171023-1%e9%9d%a2%e3%83%bb%e9%96%8b%e7%a5%a8%e7%b5%90%e6%9e%9c 第48回衆議院議員総選挙(総定数465)は22日に投開票が行われた。気仙が小選挙区の区割り改定で岩手2区となって初の選挙は一騎打ちとなり、政権与党の一員として復興完遂や地域の振興を訴えた自民党前職の鈴木俊一氏(64)=公明党推薦=が、12万9884票を得て通算9選を果たした。希望の党元職の畑浩治氏(54)は気仙出身で勇退した前職の後継として臨んだが、浸透しきれず約3万1000票差で敗れた。

畑氏(希望)に3万1000票差

気仙2市1町は〝全勝〟

 鈴木氏陣営は、滝沢市の選挙事務所近くのシビックセンターで吉報を待った。午後8時ごろにテレビの速報が始まって間もなく、「当確」の情報が流れると、大きな拍手と歓声が起こった。 
 鈴木氏は妻の敦子さん(63)とともに迎えられ、支持者と万歳三唱し、通算で9度目となった当選の喜びを分かち合った。
 盛大な祝福の中でマイクを握った同氏は、「まさに時間との戦いというような、準備不足の状況の中での選挙だった。従来の2区や新たに選挙区に加わった地域の方々をはじめ、後援会、党支部、推薦をいただいた公明党、そうした皆さんの力に支えられて当選することができた」と、広大な選挙区での戦いを支えた仲間たちに感謝を述べた。
 そのうえで、「これほど広い選挙区の代表として選ばれたということで、責任の重さを強く感じている。選挙戦で訴えたことを着実に実行できるよう頑張っていきたい。まずは復興を完遂することに全力投球する」と決意を語り、被災地出身の担当大臣として復興五輪の成功、ILC(国際リニアコライダー)誘致などにも意欲をにじませた。
 5年近くに及んだ安倍政権の信を問う今回の総選挙。憲法改正や消費税増税などに対する立場の相違も踏まえ、選挙戦は「自民、公明」「希望、維新」「共産、立憲民主、社民」の3極の争いという構図で展開された。
 この中、「1票の格差」是正に向けた区割り改定により、気仙2市1町は沿岸と内陸の計23市町村でつくる2区に編入。選挙区の面積は9652平方㌔㍍で県の総面積のおよそ6割を占め、本州一の広さとなった。
 旧2区時代に過去4回にわたって矛を交えてきた鈴木、畑両氏だが、気仙では新顔として迎えられての対決。
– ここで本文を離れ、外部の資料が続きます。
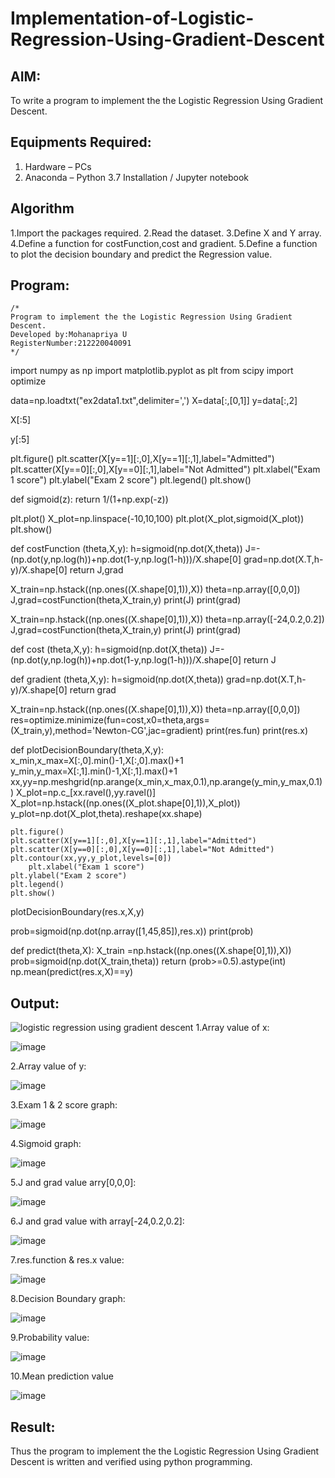 # Implementation-of-Logistic-Regression-Using-Gradient-Descent

## AIM:
To write a program to implement the the Logistic Regression Using Gradient Descent.

## Equipments Required:
1. Hardware – PCs
2. Anaconda – Python 3.7 Installation / Jupyter notebook

## Algorithm
1.Import the packages required.
2.Read the dataset.
3.Define X and Y array.
4.Define a function for costFunction,cost and gradient.
5.Define a function to plot the decision boundary and predict the Regression value.

## Program:
```
/*
Program to implement the the Logistic Regression Using Gradient Descent.
Developed by:Mohanapriya U 
RegisterNumber:212220040091 
*/
```
import numpy as np
import matplotlib.pyplot as plt
from scipy import optimize

data=np.loadtxt("ex2data1.txt",delimiter=',')
X=data[:,[0,1]]
y=data[:,2]

X[:5]

y[:5]

plt.figure()
plt.scatter(X[y==1][:,0],X[y==1][:,1],label="Admitted")
plt.scatter(X[y==0][:,0],X[y==0][:,1],label="Not Admitted")
plt.xlabel("Exam 1 score")
plt.ylabel("Exam 2 score")
plt.legend()
plt.show()

def sigmoid(z):
    return 1/(1+np.exp(-z))

plt.plot()
X_plot=np.linspace(-10,10,100)
plt.plot(X_plot,sigmoid(X_plot))
plt.show()

def costFunction (theta,X,y):
    h=sigmoid(np.dot(X,theta))
    J=-(np.dot(y,np.log(h))+np.dot(1-y,np.log(1-h)))/X.shape[0]
    grad=np.dot(X.T,h-y)/X.shape[0]
    return J,grad

X_train=np.hstack((np.ones((X.shape[0],1)),X))
theta=np.array([0,0,0])
J,grad=costFunction(theta,X_train,y)
print(J)
print(grad)

X_train=np.hstack((np.ones((X.shape[0],1)),X))
theta=np.array([-24,0.2,0.2])
J,grad=costFunction(theta,X_train,y)
print(J)
print(grad)

def cost (theta,X,y):
    h=sigmoid(np.dot(X,theta))
    J=-(np.dot(y,np.log(h))+np.dot(1-y,np.log(1-h)))/X.shape[0]
    return J

def gradient (theta,X,y):
    h=sigmoid(np.dot(X,theta))
    grad=np.dot(X.T,h-y)/X.shape[0]
    return grad

X_train=np.hstack((np.ones((X.shape[0],1)),X))
theta=np.array([0,0,0])
res=optimize.minimize(fun=cost,x0=theta,args=(X_train,y),method='Newton-CG',jac=gradient)
print(res.fun)
print(res.x)

def plotDecisionBoundary(theta,X,y):
    x_min,x_max=X[:,0].min()-1,X[:,0].max()+1
    y_min,y_max=X[:,1].min()-1,X[:,1].max()+1
    xx,yy=np.meshgrid(np.arange(x_min,x_max,0.1),np.arange(y_min,y_max,0.1))
    X_plot=np.c_[xx.ravel(),yy.ravel()]
    X_plot=np.hstack((np.ones((X_plot.shape[0],1)),X_plot))
    y_plot=np.dot(X_plot,theta).reshape(xx.shape)
    
    plt.figure()
    plt.scatter(X[y==1][:,0],X[y==1][:,1],label="Admitted")
    plt.scatter(X[y==0][:,0],X[y==0][:,1],label="Not Admitted")
    plt.contour(xx,yy,y_plot,levels=[0])
        plt.xlabel("Exam 1 score")
    plt.ylabel("Exam 2 score")
    plt.legend()
    plt.show()

plotDecisionBoundary(res.x,X,y)

prob=sigmoid(np.dot(np.array([1,45,85]),res.x))
print(prob)

def predict(theta,X):
    X_train =np.hstack((np.ones((X.shape[0],1)),X))
    prob=sigmoid(np.dot(X_train,theta))
    return (prob>=0.5).astype(int)
np.mean(predict(res.x,X)==y)




## Output:
![logistic regression using gradient descent](sam.png)
1.Array value of x:

![image](https://github.com/MohanapriyaU76/-Implementation-of-Logistic-Regression-Using-Gradient-Descent/assets/133958624/0e0f57fb-d043-4589-9a45-4edb3f9bcba7)

2.Array value of y:

![image](https://github.com/MohanapriyaU76/-Implementation-of-Logistic-Regression-Using-Gradient-Descent/assets/133958624/08ee5f41-c1ab-4e22-b7de-146283b4caa5)

3.Exam 1 & 2 score graph:

![image](https://github.com/MohanapriyaU76/-Implementation-of-Logistic-Regression-Using-Gradient-Descent/assets/133958624/0c4f300e-eb38-4879-ae51-d896fcf438f0)

4.Sigmoid graph:

![image](https://github.com/MohanapriyaU76/-Implementation-of-Logistic-Regression-Using-Gradient-Descent/assets/133958624/0ddca39b-e86e-4d08-b34f-98f2a7583eec)

5.J and grad value arry[0,0,0]:

![image](https://github.com/MohanapriyaU76/-Implementation-of-Logistic-Regression-Using-Gradient-Descent/assets/133958624/6033500f-640c-45f2-b769-9ba27b686bd0)

6.J and grad value with array[-24,0.2,0.2]:

![image](https://github.com/MohanapriyaU76/-Implementation-of-Logistic-Regression-Using-Gradient-Descent/assets/133958624/0d5945d0-b9dd-4cef-8d63-df4176a0e46b)

7.res.function & res.x value:

![image](https://github.com/MohanapriyaU76/-Implementation-of-Logistic-Regression-Using-Gradient-Descent/assets/133958624/e1699df5-1dbc-4f35-932d-d52dfedf597d)

8.Decision Boundary graph:

![image](https://github.com/MohanapriyaU76/-Implementation-of-Logistic-Regression-Using-Gradient-Descent/assets/133958624/43e516fb-343b-44eb-9794-a1d6d111962e)

9.Probability value:

![image](https://github.com/MohanapriyaU76/-Implementation-of-Logistic-Regression-Using-Gradient-Descent/assets/133958624/349da2a6-042b-4b94-9a6b-0479828922b5)

10.Mean prediction value

![image](https://github.com/MohanapriyaU76/-Implementation-of-Logistic-Regression-Using-Gradient-Descent/assets/133958624/743305d5-fc92-437e-bf0d-ffbbf3cec5a8)


## Result:
Thus the program to implement the the Logistic Regression Using Gradient Descent is written and verified using python programming.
連続6選の強さを誇りながら今回勇退した民進党前職・黄川田徹氏(64)=陸前高田市=の票の行方がクローズアップされ、気仙における両陣営の選挙戦は「黄川田票」をいかに取り込むかを軸として繰り広げられた。
 鈴木氏は現職大臣で、首相を務めた善幸氏(故人)を父に持ち、「漁港検診」などで以前から足を運ぶなど知名度で優位に立った。 選挙戦では、政権与党の立場から復興やILC誘致への訴えを強め、潜在的な自民支持層へ波及。大船渡市では新たに同氏後援会が設立されるなど、今後にも連なるとみられる組織的な動きが見られた。
 一方の畑氏は、当初は民進党選挙区支部長で、4野党統一候補として出馬予定だったが、公示直前に民進党が希望の党への合流を決めたことで、希望の公認候補となった。改憲を巡るイデオロギーの相違もあって共産が自主投票に転じるなど、陣立ても足踏みを余儀なくされた。黄川田氏の後継として、同氏も常に傍らに立ちながら浸透に努めたが守勢に回り、広がりに欠けた。
 得票は鈴木氏が大船渡市で2604票、陸前高田市で202票、住田町で147票、それぞれ上回った。
 気仙全体の投票率は63・18%。前回選(平成26年12月)に比べて0・21ポイント下がった。2区全体の投票率は59・61%だった。

鈴木氏の略歴

 昭和28年生まれ。早稲田大学卒。全国漁業協同組合連合会勤務、父・鈴木善幸氏秘書を経て、平成2年の第39回総選挙で初当選。厚生政務次官、環境大臣、外務副大臣など歴任。今年8月から東京オリンピック競技大会・パラリンピック競技大会担当大臣を務める。山田町八幡町。64歳。当選9回。